Nouaillé ??? naan, mon frère, arrête de boire c'est "noyé" qu'il faut dire, noyé dans la bière bien sûr ;-))
Et tu crois que je rigole ? Regarde encore ce que tu écris plus bas
"Le rpix de cette déafite fut énorme", c'est bien triste quand l'alcool commence à attaquer comme ça. Bel exemple pour notre jeunesse française, mon p'tit môssieur...
Et c'est pas fini, le délire continue, je commaissais le Prince charmant mais celui là qui c'est ?
"Le prince noiremmena ", un prince africain ???

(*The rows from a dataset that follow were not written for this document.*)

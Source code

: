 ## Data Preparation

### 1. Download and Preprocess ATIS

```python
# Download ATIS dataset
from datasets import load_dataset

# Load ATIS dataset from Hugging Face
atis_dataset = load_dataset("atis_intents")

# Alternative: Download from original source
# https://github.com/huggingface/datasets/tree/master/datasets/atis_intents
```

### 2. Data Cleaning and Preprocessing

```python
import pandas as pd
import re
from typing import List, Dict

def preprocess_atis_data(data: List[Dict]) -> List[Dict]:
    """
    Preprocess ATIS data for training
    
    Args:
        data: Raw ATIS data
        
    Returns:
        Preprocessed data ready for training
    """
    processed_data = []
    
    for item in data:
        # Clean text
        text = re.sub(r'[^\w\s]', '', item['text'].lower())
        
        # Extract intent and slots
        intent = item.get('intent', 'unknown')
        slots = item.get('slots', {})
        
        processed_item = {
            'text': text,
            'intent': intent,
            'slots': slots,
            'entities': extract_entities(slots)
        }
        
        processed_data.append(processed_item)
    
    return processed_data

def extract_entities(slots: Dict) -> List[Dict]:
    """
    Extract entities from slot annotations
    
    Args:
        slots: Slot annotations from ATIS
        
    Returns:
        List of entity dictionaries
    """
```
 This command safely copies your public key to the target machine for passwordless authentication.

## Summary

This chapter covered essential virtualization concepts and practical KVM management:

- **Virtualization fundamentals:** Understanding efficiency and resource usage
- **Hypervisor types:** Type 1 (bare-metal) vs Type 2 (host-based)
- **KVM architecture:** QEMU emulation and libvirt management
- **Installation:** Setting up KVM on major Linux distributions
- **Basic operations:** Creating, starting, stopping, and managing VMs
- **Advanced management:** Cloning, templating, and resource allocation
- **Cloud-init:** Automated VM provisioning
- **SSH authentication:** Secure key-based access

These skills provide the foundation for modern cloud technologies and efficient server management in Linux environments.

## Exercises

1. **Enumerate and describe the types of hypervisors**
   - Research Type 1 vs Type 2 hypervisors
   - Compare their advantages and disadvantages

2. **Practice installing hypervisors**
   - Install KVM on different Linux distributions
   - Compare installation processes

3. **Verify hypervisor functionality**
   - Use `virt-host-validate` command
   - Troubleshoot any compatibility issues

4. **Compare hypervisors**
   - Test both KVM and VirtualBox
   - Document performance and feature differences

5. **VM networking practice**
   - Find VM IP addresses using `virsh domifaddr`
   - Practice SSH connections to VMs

Je t'aime aussi pour ça mon frère ;-))

Christophe 22/06/2008 01:16


Oui, tu as raison j'ai peut être abusé du divin breuvage local, mes doigts se sont effectivement croisés, j'ai rectifié les fautes de frappe. Merci d'avoir lu et relevé mes erreurs, ça sert aussi à
ça les grands frères. Et puis il est tard mes doigts sont fatigués.